Consagrada nos actuais artigos 66.º e seguintes do Código de Processo dos Tribunais Administrativos (“CPTA”), a acção de condenação à prática de acto devido insere-se, da perspectiva dos juízes nacionais, no cógnito domínio dos “processos de geometria variável”[4], cabendo a sua apreciação aos “órgãos cuja posição funcional assegura a maior adequação e legitimidade para o exercício da função jurisdicional”[5] – os tribunais administrativos (artigos 202.º e 212.º/Constituição) –, por força do princípio da separação de poderes (artigos 111.º/Constituição da República Portuguesa, doravante, “Constituição” ou “CRP”; e 3.º/1/CPTA).
O juiz administrativo não tem, pois, diante de si, tarefa simples, podendo vir a deparar-se com duas espécies de situações, devidamente enunciadas no artigo 71.º/CPTA – i) aquelas em que está em causa a omissão ou recusa de praticar um acto administrativo de conteúdo (legalmente) vinculado “quanto à oportunidade como quanto ao modo de exercício”[6] (n.º 1); e ii) aquelas em que a Administração, apesar de vinculada quanto à prática do acto, tem “poderes de conformação do [seu] conteúdo”[7] (n.º 2).
Com efeito, se, relativamente aos primeiros casos, o juiz se limita a emitir “uma sentença de condenação que impõe à Administração a prática de um acto administrativo e com um determinado conteúdo”[8], quanto aos segundos o exercício do poder jurisdicional ingressa no âmbito da “zona cinzenta em que o exercício de uma função materialmente jurisdicional surge em ligação estreita com o exercício da função administrativa.”[9] – situação em que se torna “claro que o espaço de intervenção do juiz tem de ser menor do que o espaço de intervenção na actuação administrativa vinculada.”[10], sob pena de incorrer em eventual substituição da Administração, no exercício da função administrativa e violar, consequentemente, o princípio da separação e interdependência de poderes.
Suscita-se, assim, a questão: Será o regime ínsito no artigo 71.º/n.º 2 do CPTA "definitivo", ou deveremos temer eventuais perigos de “administrativização judicial”[11] e de reversão de alguns “traumas da infância” do Direito Administrativo, perante a possibilidade de ampliação dos poderes de pronúncia do juiz administrativo?
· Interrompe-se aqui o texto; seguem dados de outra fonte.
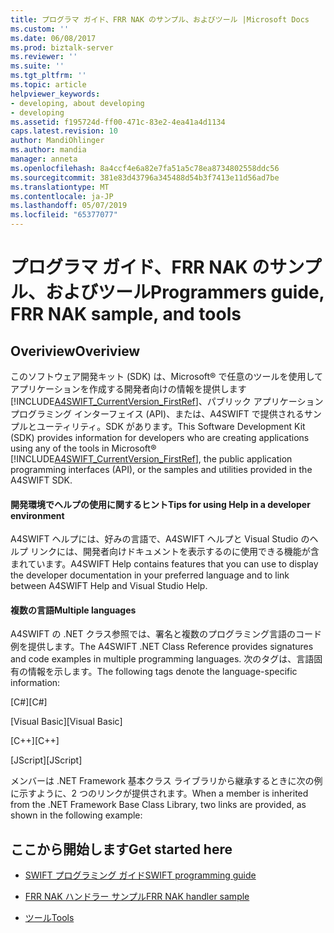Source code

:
 ```yaml
---
title: プログラマ ガイド、FRR NAK のサンプル、およびツール |Microsoft Docs
ms.custom: ''
ms.date: 06/08/2017
ms.prod: biztalk-server
ms.reviewer: ''
ms.suite: ''
ms.tgt_pltfrm: ''
ms.topic: article
helpviewer_keywords:
- developing, about developing
- developing
ms.assetid: f195724d-ff00-471c-83e2-4ea41a4d1134
caps.latest.revision: 10
author: MandiOhlinger
ms.author: mandia
manager: anneta
ms.openlocfilehash: 8a4ccf4e6a82e7fa51a5c78ea8734802558ddc56
ms.sourcegitcommit: 381e83d43796a345488d54b3f7413e11d56ad7be
ms.translationtype: MT
ms.contentlocale: ja-JP
ms.lasthandoff: 05/07/2019
ms.locfileid: "65377077"
---
```

# <a name="programmers-guide-frr-nak-sample-and-tools"></a><span data-ttu-id="ee632-102">プログラマ ガイド、FRR NAK のサンプル、およびツール</span><span class="sxs-lookup"><span data-stu-id="ee632-102">Programmers guide, FRR NAK sample, and tools</span></span>

## <a name="overiview"></a><span data-ttu-id="ee632-103">Overiview</span><span class="sxs-lookup"><span data-stu-id="ee632-103">Overiview</span></span>
<span data-ttu-id="ee632-104">このソフトウェア開発キット (SDK) は、Microsoft® で任意のツールを使用してアプリケーションを作成する開発者向けの情報を提供します[!INCLUDE[A4SWIFT_CurrentVersion_FirstRef](../../includes/a4swift-currentversion-firstref-md.md)]、パブリック アプリケーション プログラミング インターフェイス (API)、または、A4SWIFT で提供されるサンプルとユーティリティ。SDK があります。</span><span class="sxs-lookup"><span data-stu-id="ee632-104">This Software Development Kit (SDK) provides information for developers who are creating applications using any of the tools in Microsoft® [!INCLUDE[A4SWIFT_CurrentVersion_FirstRef](../../includes/a4swift-currentversion-firstref-md.md)], the public application programming interfaces (API), or the samples and utilities provided in the A4SWIFT SDK.</span></span>  
  
#### <a name="tips-for-using-help-in-a-developer-environment"></a><span data-ttu-id="ee632-105">開発環境でヘルプの使用に関するヒント</span><span class="sxs-lookup"><span data-stu-id="ee632-105">Tips for using Help in a developer environment</span></span>
  
 <span data-ttu-id="ee632-106">A4SWIFT ヘルプには、好みの言語で、A4SWIFT ヘルプと Visual Studio のヘルプ リンクには、開発者向けドキュメントを表示するのに使用できる機能が含まれています。</span><span class="sxs-lookup"><span data-stu-id="ee632-106">A4SWIFT Help contains features that you can use to display the developer documentation in your preferred language and to link between A4SWIFT Help and Visual Studio Help.</span></span>  
  
#### <a name="multiple-languages"></a><span data-ttu-id="ee632-107">複数の言語</span><span class="sxs-lookup"><span data-stu-id="ee632-107">Multiple languages</span></span>
  
 <span data-ttu-id="ee632-108">A4SWIFT の .NET クラス参照では、署名と複数のプログラミング言語のコード例を提供します。</span><span class="sxs-lookup"><span data-stu-id="ee632-108">The A4SWIFT .NET Class Reference provides signatures and code examples in multiple programming languages.</span></span> <span data-ttu-id="ee632-109">次のタグは、言語固有の情報を示します。</span><span class="sxs-lookup"><span data-stu-id="ee632-109">The following tags denote the language-specific information:</span></span>  
  
 <span data-ttu-id="ee632-110">[C#]</span><span class="sxs-lookup"><span data-stu-id="ee632-110">[C#]</span></span>  
  
 <span data-ttu-id="ee632-111">[Visual Basic]</span><span class="sxs-lookup"><span data-stu-id="ee632-111">[Visual Basic]</span></span>  
  
 <span data-ttu-id="ee632-112">[C++]</span><span class="sxs-lookup"><span data-stu-id="ee632-112">[C++]</span></span>  
  
 <span data-ttu-id="ee632-113">[JScript]</span><span class="sxs-lookup"><span data-stu-id="ee632-113">[JScript]</span></span>  
  

 <span data-ttu-id="ee632-114">メンバーは .NET Framework 基本クラス ライブラリから継承するときに次の例に示すように、2 つのリンクが提供されます。</span><span class="sxs-lookup"><span data-stu-id="ee632-114">When a member is inherited from the .NET Framework Base Class Library, two links are provided, as shown in the following example:</span></span>  
  
## <a name="get-started-here"></a><span data-ttu-id="ee632-115">ここから開始します</span><span class="sxs-lookup"><span data-stu-id="ee632-115">Get started here</span></span>
  
-   [<span data-ttu-id="ee632-116">SWIFT プログラミング ガイド</span><span class="sxs-lookup"><span data-stu-id="ee632-116">SWIFT programming guide</span></span>](../../adapters-and-accelerators/accelerator-swift/biztalk-accelerator-for-swift-programming-guide.md)
  
-   [<span data-ttu-id="ee632-117">FRR NAK ハンドラー サンプル</span><span class="sxs-lookup"><span data-stu-id="ee632-117">FRR NAK handler sample</span></span>](../../adapters-and-accelerators/accelerator-swift/frr-nak-handler-sample.md)
  
-   [<span data-ttu-id="ee632-118">ツール</span><span class="sxs-lookup"><span data-stu-id="ee632-118">Tools</span></span>](../../adapters-and-accelerators/accelerator-swift/tools.md)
As situações de discricionariedade administrativa – a “liberdade conferida por lei à administração para que esta escolha entre várias alternativas de actuação juridicamente admissíveis”[12] (sempre limitada pelas regras de competência e os princípios gerais de Direito Administrativo), isto é, os casos em que “a emissão do acto pretendido envolva a formulação de valorações próprias do exercício da função administrativa” (artigo 71.º/n.º 2/CPTA) – derivam, fundamentalmente, da inexistência de uma única solução legal (ou seja, da pluralidade de actos administrativos que podem ser emitidos, por parte da Administração, para satisfazer a pretensão do particular interessado) ou da ausência de situações de “redução da discricionariedade a zero”: nestes casos, o tribunal fica adstrito a efectuar a “condenação genérica”[13] da Administração, não podendo “determinar o conteúdo do acto a praticar” (71.º/n.º 2/CPTA).
Cabe, assim, ao juiz administrativo, “determinar, em concreto, qual o âmbito e o limite das (...) escolhas administrativas [e, bem assim,] (...) indicar a ‘forma correcta’ de exercício do poder discricionário”[14], não apenas em sentido negativo – isto é, ditando à Administração os actos administrativos que não podem ser praticados, porque feridos de ilegalidade (efeito preclusivo) –, mas também positivamente – “pronunciando-se (...) sobre os termos em que a Administração deve definir o Direito através da prática do acto administrativo que lhe cumpra emitir”[15].
Assentando, fundamentalmente, na “ilimitada confiança na função jurisdicional e nas suas capacidades”[16], a delimitação positiva do modo de actuação da Administrativa acarreta, todavia, uma panóplia de problemas atinentes à “disfunção no sistema de repartição de competências”[17] entre os poderes administrativo e jurisdicional.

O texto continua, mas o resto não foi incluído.